Records drawn from a dataset
■ ■ ■ ■

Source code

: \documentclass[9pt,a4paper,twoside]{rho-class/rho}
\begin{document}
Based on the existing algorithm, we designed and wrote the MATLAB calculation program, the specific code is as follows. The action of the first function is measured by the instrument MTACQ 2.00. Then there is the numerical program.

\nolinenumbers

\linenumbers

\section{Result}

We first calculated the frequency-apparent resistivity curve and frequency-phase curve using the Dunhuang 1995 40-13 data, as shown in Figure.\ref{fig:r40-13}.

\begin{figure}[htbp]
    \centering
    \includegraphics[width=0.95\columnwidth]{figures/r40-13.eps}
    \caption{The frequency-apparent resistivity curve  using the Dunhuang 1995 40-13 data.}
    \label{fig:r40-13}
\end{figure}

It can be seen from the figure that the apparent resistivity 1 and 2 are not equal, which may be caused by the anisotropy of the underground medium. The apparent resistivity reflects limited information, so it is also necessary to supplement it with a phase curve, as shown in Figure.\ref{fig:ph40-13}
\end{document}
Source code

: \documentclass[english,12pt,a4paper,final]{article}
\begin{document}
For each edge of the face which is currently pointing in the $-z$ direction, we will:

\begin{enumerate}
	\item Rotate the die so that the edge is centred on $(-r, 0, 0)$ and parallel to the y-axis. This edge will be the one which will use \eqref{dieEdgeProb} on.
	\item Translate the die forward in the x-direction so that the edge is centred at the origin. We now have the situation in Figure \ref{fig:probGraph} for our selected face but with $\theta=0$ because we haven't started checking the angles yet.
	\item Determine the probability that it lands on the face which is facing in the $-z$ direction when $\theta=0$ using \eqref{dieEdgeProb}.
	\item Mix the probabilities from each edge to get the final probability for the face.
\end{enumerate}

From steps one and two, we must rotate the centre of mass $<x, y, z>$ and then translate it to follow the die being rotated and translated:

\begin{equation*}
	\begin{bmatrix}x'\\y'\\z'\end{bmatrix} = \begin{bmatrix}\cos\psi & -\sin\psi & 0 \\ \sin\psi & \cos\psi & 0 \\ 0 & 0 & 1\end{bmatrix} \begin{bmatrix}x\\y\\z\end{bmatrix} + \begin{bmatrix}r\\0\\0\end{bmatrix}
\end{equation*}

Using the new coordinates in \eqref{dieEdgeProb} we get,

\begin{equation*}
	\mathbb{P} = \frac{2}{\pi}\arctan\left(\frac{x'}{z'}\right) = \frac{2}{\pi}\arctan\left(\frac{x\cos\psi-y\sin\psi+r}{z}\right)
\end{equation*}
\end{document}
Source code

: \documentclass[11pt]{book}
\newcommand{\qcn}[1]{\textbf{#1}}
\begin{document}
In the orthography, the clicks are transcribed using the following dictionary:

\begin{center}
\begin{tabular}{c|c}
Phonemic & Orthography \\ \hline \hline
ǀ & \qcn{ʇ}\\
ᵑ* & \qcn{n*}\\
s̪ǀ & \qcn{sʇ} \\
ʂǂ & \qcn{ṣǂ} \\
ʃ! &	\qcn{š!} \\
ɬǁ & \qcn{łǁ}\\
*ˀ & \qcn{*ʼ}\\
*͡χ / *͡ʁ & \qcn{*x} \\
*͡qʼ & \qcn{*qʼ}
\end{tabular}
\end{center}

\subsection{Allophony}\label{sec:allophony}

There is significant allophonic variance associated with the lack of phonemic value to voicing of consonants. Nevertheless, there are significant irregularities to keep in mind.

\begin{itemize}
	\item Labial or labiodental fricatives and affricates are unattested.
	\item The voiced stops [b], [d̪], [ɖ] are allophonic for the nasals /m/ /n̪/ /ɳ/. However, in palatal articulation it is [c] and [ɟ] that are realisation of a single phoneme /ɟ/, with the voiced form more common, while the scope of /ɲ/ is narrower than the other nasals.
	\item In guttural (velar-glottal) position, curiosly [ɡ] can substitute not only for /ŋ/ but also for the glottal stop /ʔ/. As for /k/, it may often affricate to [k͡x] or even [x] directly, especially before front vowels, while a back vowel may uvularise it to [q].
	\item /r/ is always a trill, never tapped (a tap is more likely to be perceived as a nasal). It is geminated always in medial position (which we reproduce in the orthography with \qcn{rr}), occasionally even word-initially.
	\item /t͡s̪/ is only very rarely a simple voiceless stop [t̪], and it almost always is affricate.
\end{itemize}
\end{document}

■ ■ ■ ■

* **REQUIRED WORK**
Write the whole of the data out again exactly as it stands.

* **TASK RESPONSE**
Source code

: \documentclass[9pt,a4paper,twoside]{rho-class/rho}
\begin{document}
Based on the existing algorithm, we designed and wrote the MATLAB calculation program, the specific code is as follows. The action of the first function is measured by the instrument MTACQ 2.00. Then there is the numerical program.

\nolinenumbers

\linenumbers

\section{Result}

We first calculated the frequency-apparent resistivity curve and frequency-phase curve using the Dunhuang 1995 40-13 data, as shown in Figure.\ref{fig:r40-13}.

\begin{figure}[htbp]
    \centering
    \includegraphics[width=0.95\columnwidth]{figures/r40-13.eps}
    \caption{The frequency-apparent resistivity curve  using the Dunhuang 1995 40-13 data.}
    \label{fig:r40-13}
\end{figure}

It can be seen from the figure that the apparent resistivity 1 and 2 are not equal, which may be caused by the anisotropy of the underground medium. The apparent resistivity reflects limited information, so it is also necessary to supplement it with a phase curve, as shown in Figure.\ref{fig:ph40-13}
\end{document}
Source code

: \documentclass[english,12pt,a4paper,final]{article}
\begin{document}
For each edge of the face which is currently pointing in the $-z$ direction, we will:

\begin{enumerate}
	\item Rotate the die so that the edge is centred on $(-r, 0, 0)$ and parallel to the y-axis. This edge will be the one which will use \eqref{dieEdgeProb} on.
	\item Translate the die forward in the x-direction so that the edge is centred at the origin. We now have the situation in Figure \ref{fig:probGraph} for our selected face but with $\theta=0$ because we haven't started checking the angles yet.
	\item Determine the probability that it lands on the face which is facing in the $-z$ direction when $\theta=0$ using \eqref{dieEdgeProb}.
	\item Mix the probabilities from each edge to get the final probability for the face.
\end{enumerate}

From steps one and two, we must rotate the centre of mass $<x, y, z>$ and then translate it to follow the die being rotated and translated:

\begin{equation*}
	\begin{bmatrix}x'\\y'\\z'\end{bmatrix} = \begin{bmatrix}\cos\psi & -\sin\psi & 0 \\ \sin\psi & \cos\psi & 0 \\ 0 & 0 & 1\end{bmatrix} \begin{bmatrix}x\\y\\z\end{bmatrix} + \begin{bmatrix}r\\0\\0\end{bmatrix}
\end{equation*}

Using the new coordinates in \eqref{dieEdgeProb} we get,

\begin{equation*}
	\mathbb{P} = \frac{2}{\pi}\arctan\left(\frac{x'}{z'}\right) = \frac{2}{\pi}\arctan\left(\frac{x\cos\psi-y\sin\psi+r}{z}\right)
\end{equation*}
\end{document}
Source code

: \documentclass[11pt]{book}
\newcommand{\qcn}[1]{\textbf{#1}}
\begin{document}
In the orthography, the clicks are transcribed using the following dictionary:

\begin{center}
\begin{tabular}{c|c}
Phonemic & Orthography \\ \hline \hline
ǀ & \qcn{ʇ}\\
ᵑ* & \qcn{n*}\\
s̪ǀ & \qcn{sʇ} \\
ʂǂ & \qcn{ṣǂ} \\
ʃ! &	\qcn{š!} \\
ɬǁ & \qcn{łǁ}\\
*ˀ & \qcn{*ʼ}\\
*͡χ / *͡ʁ & \qcn{*x} \\
*͡qʼ & \qcn{*qʼ}
\end{tabular}
\end{center}

\subsection{Allophony}\label{sec:allophony}

There is significant allophonic variance associated with the lack of phonemic value to voicing of consonants. Nevertheless, there are significant irregularities to keep in mind.

\begin{itemize}
	\item Labial or labiodental fricatives and affricates are unattested.
	\item The voiced stops [b], [d̪], [ɖ] are allophonic for the nasals /m/ /n̪/ /ɳ/. However, in palatal articulation it is [c] and [ɟ] that are realisation of a single phoneme /ɟ/, with the voiced form more common, while the scope of /ɲ/ is narrower than the other nasals.
	\item In guttural (velar-glottal) position, curiosly [ɡ] can substitute not only for /ŋ/ but also for the glottal stop /ʔ/. As for /k/, it may often affricate to [k͡x] or even [x] directly, especially before front vowels, while a back vowel may uvularise it to [q].
	\item /r/ is always a trill, never tapped (a tap is more likely to be perceived as a nasal). It is geminated always in medial position (which we reproduce in the orthography with \qcn{rr}), occasionally even word-initially.
	\item /t͡s̪/ is only very rarely a simple voiceless stop [t̪], and it almost always is affricate.
\end{itemize}
\end{document}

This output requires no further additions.